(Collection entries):
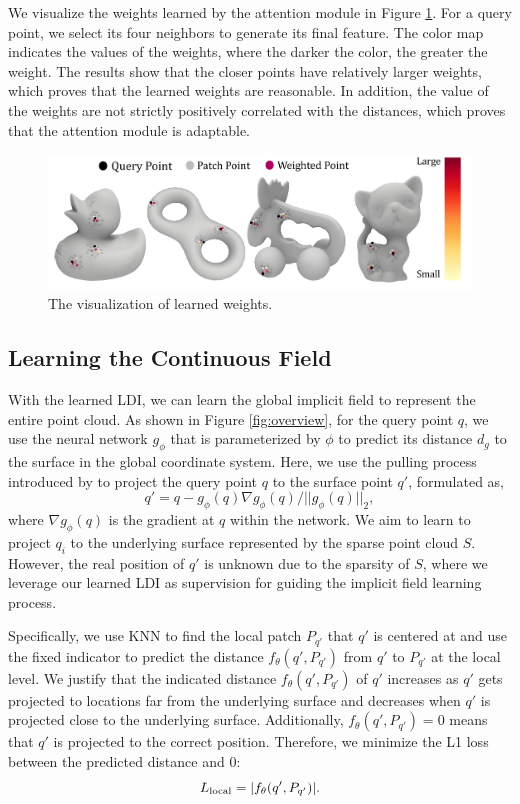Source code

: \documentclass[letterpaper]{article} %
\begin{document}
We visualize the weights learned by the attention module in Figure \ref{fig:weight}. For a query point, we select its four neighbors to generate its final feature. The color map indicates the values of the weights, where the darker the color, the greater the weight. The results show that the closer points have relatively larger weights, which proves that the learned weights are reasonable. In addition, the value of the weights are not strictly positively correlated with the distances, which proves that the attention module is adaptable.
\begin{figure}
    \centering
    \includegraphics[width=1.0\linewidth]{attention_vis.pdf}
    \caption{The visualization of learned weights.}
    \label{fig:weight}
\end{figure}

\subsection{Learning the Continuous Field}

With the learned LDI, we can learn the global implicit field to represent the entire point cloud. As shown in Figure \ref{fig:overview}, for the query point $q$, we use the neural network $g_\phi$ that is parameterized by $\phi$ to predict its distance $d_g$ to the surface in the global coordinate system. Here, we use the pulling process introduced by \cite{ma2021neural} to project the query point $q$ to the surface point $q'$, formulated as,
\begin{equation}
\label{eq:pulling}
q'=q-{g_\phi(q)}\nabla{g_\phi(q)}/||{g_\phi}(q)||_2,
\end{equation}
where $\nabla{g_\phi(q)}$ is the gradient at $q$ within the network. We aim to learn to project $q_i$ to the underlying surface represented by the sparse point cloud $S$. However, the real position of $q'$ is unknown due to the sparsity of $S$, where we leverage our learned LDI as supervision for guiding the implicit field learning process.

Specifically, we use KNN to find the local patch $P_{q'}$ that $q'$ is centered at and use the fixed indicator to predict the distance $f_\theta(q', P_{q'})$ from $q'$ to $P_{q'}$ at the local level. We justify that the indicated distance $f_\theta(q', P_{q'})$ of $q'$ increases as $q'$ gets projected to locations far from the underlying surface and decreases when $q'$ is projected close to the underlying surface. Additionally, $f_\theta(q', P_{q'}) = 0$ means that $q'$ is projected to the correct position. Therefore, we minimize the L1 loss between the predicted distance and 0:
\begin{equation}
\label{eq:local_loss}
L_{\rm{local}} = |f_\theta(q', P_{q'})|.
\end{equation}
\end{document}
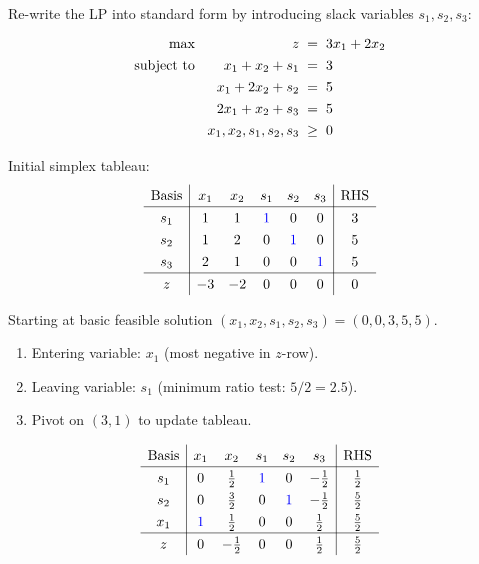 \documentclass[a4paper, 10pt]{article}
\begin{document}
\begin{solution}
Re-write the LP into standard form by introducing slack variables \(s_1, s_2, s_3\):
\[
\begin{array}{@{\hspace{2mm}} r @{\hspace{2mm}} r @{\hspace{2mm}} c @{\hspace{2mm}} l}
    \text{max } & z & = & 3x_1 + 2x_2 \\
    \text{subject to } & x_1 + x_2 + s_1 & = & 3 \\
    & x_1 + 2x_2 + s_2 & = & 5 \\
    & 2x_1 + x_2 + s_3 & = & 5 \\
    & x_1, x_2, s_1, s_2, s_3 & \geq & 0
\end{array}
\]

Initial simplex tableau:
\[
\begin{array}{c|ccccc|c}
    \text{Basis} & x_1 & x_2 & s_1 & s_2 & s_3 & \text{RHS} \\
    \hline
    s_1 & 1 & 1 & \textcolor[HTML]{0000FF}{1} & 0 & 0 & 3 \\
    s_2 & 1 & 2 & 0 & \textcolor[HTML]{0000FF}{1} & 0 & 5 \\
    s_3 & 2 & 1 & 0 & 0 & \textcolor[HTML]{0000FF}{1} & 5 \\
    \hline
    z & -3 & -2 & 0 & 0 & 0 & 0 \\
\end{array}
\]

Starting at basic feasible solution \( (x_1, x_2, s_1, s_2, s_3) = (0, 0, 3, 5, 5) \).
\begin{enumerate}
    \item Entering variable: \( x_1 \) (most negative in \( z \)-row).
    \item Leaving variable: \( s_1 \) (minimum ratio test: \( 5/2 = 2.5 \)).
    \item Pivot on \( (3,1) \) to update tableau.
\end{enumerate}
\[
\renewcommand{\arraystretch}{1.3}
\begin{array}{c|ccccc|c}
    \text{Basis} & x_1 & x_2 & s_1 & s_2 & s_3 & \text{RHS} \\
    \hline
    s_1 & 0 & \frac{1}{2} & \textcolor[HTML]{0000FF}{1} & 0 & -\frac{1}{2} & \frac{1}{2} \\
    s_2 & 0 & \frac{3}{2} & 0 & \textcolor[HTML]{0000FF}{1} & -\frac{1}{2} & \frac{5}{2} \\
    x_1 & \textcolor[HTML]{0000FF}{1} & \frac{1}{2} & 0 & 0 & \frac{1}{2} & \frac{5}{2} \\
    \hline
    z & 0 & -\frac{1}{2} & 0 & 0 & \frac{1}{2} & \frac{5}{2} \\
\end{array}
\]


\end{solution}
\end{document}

==

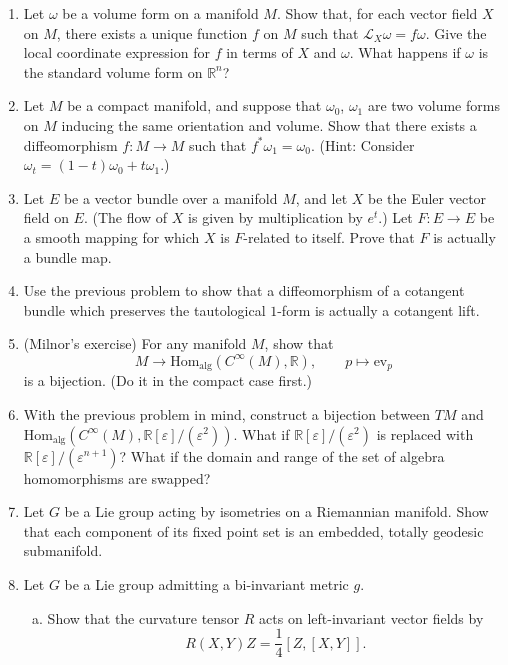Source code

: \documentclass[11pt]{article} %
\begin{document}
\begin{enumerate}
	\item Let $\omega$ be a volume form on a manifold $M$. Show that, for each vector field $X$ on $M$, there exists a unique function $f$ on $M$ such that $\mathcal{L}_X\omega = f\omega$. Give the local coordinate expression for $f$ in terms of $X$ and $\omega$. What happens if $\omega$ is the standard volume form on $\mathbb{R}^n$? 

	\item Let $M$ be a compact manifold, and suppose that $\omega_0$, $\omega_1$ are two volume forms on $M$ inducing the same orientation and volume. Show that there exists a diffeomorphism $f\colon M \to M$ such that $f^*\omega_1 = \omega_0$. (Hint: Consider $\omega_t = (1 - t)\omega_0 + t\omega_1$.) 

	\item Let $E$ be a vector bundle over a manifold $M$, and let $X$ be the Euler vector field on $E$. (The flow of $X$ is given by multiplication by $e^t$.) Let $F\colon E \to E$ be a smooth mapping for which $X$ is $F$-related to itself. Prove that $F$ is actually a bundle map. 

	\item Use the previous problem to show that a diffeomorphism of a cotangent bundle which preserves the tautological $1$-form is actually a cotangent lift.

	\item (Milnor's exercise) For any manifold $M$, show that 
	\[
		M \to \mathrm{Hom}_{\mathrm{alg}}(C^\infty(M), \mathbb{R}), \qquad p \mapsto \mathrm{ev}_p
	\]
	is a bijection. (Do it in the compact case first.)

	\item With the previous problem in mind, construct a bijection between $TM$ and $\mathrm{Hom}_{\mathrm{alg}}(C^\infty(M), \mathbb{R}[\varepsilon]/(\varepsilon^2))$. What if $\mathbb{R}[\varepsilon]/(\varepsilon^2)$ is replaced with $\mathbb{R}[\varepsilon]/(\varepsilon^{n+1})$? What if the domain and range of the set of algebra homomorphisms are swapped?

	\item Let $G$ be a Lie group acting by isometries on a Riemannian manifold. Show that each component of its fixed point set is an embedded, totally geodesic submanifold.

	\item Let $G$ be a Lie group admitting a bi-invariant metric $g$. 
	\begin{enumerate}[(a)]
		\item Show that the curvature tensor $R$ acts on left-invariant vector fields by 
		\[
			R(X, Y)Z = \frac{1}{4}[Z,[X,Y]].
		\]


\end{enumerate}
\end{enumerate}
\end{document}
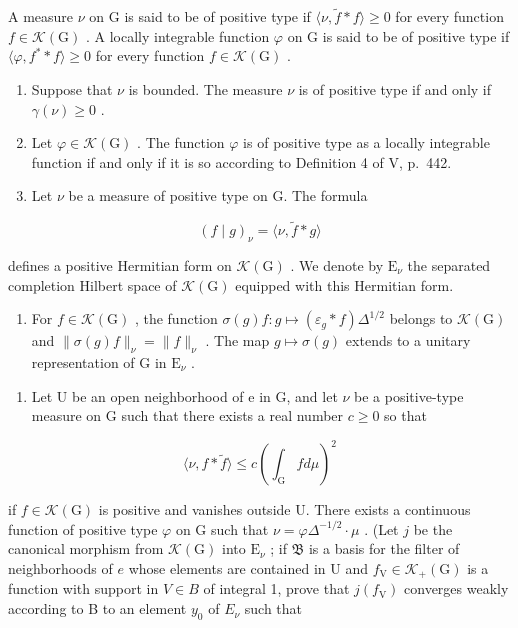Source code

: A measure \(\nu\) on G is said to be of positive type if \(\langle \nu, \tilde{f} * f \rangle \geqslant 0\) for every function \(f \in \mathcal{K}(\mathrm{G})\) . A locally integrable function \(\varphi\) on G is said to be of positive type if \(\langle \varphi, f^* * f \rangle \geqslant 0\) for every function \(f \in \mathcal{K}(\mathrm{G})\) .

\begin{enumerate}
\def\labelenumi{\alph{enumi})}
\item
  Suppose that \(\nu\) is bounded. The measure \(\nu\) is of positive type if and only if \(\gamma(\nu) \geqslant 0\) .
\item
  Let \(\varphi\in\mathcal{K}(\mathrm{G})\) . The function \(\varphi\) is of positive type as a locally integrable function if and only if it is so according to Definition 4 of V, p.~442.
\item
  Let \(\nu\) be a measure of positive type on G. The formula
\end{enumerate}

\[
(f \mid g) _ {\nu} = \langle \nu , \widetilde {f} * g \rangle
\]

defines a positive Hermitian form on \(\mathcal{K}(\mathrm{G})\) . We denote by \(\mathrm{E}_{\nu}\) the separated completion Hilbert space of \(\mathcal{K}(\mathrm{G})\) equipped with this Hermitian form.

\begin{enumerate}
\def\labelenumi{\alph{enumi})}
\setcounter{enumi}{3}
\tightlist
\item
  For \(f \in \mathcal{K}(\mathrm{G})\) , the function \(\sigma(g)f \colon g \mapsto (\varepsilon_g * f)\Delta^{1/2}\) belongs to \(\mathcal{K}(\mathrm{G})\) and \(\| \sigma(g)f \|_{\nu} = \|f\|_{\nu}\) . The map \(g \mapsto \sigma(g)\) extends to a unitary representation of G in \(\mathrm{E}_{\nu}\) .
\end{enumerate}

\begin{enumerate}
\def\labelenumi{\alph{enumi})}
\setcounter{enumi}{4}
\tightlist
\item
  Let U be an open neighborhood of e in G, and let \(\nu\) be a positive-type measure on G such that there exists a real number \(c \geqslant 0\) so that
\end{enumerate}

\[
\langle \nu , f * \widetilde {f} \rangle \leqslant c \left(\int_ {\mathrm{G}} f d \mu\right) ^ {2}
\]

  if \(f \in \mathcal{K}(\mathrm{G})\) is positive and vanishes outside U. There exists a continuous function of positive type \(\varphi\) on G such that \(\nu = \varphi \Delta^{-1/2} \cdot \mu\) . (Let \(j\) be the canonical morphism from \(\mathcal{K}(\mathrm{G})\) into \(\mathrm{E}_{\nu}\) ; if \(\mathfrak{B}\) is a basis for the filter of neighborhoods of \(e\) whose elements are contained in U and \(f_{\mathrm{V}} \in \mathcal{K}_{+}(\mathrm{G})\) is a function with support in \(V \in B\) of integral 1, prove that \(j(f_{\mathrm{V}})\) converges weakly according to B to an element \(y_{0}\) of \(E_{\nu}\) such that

(GOAL OF THE EXERCISE): Across all the records above, find each line with "left" in it and copy it.

(WRITTEN RESPONSE):
		\item Show that the curvature tensor $R$ acts on left-invariant vector fields by 
\langle \nu , f * \widetilde {f} \rangle \leqslant c \left(\int_ {\mathrm{G}} f d \mu\right) ^ {2}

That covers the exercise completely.